Susan Wingrove-Reed has played Principal Keyboard with the Anchorage Symphony Orchestra for over thirty years. She fell in love with the piano after seeing Victor Borge perform and began lessons at the age of six with the indomitable Miss Pringle in Orlando, Florida. When her military father was transferred to Fort Richardson she began to play with the ASO as a 9th grader – covering harp parts as well as piano parts. She earned a Bachelor’s degree in Piano Performance as well as a Master of Arts in Teaching at Indiana University. After several years with Young Audiences of Indiana, she returned home to Alaska in 1980 to work for Anchorage Opera and Alaska Repertory Theatre as an education specialist and pianist.

She began an arts education career with the Anchorage School District in 1984, teaching general music in preschool through high school levels then serving as Music Supervisor for seven years. She returned to the classroom to teach choral music and drama for seventeen years at Bartlett High School where she was a finalist for Alaska Teacher of the Year and retired in 2011.

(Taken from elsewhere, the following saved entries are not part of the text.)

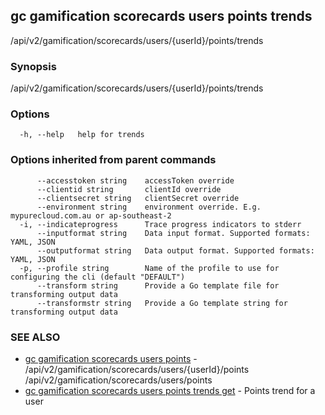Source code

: ## gc gamification scorecards users points trends

/api/v2/gamification/scorecards/users/{userId}/points/trends

### Synopsis

/api/v2/gamification/scorecards/users/{userId}/points/trends

### Options

```
  -h, --help   help for trends
```

### Options inherited from parent commands

```
      --accesstoken string    accessToken override
      --clientid string       clientId override
      --clientsecret string   clientSecret override
      --environment string    environment override. E.g. mypurecloud.com.au or ap-southeast-2
  -i, --indicateprogress      Trace progress indicators to stderr
      --inputformat string    Data input format. Supported formats: YAML, JSON
      --outputformat string   Data output format. Supported formats: YAML, JSON
  -p, --profile string        Name of the profile to use for configuring the cli (default "DEFAULT")
      --transform string      Provide a Go template file for transforming output data
      --transformstr string   Provide a Go template string for transforming output data
```

### SEE ALSO

* [gc gamification scorecards users points](gc_gamification_scorecards_users_points.html)	 - /api/v2/gamification/scorecards/users/{userId}/points /api/v2/gamification/scorecards/users/points
* [gc gamification scorecards users points trends get](gc_gamification_scorecards_users_points_trends_get.html)	 - Points trend for a user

Reed was the Anchorage Symphony soloist for Lowell Liebermann’s Piano Concerto No. 2 and Jennifer Higdon’s Piano Concerto. She is an annual accompanist for the Alaska All State High School Honor Choir, ASAA State Solo and Ensemble Festival and the Hiland Women’s Prison Orchestra. She performs with the Alaska Chamber Singers and many other Alaska school and community groups including the outstanding Romig and West Choirs.

She has been the resident music educator (pre-concert lectures and program notes) for the Sitka Summer Music Festival and for the Anchorage Symphony for thirty years, sharing stories about composers, their music and history. Reed was thrilled to become a staff pianist for the fabulous Sitka Fine Arts Camp in 2011 and plays with students and faculty for the Middle School, High School, and Musical Theatre sessions. She also does outreach performances with Zuill Bailey in Anchorage schools and this past year in Juneau, Sitka, Talkeetna, Nome and White Mountain. She was the recipient of an Alaska Governor’s Award for her contributions in arts education.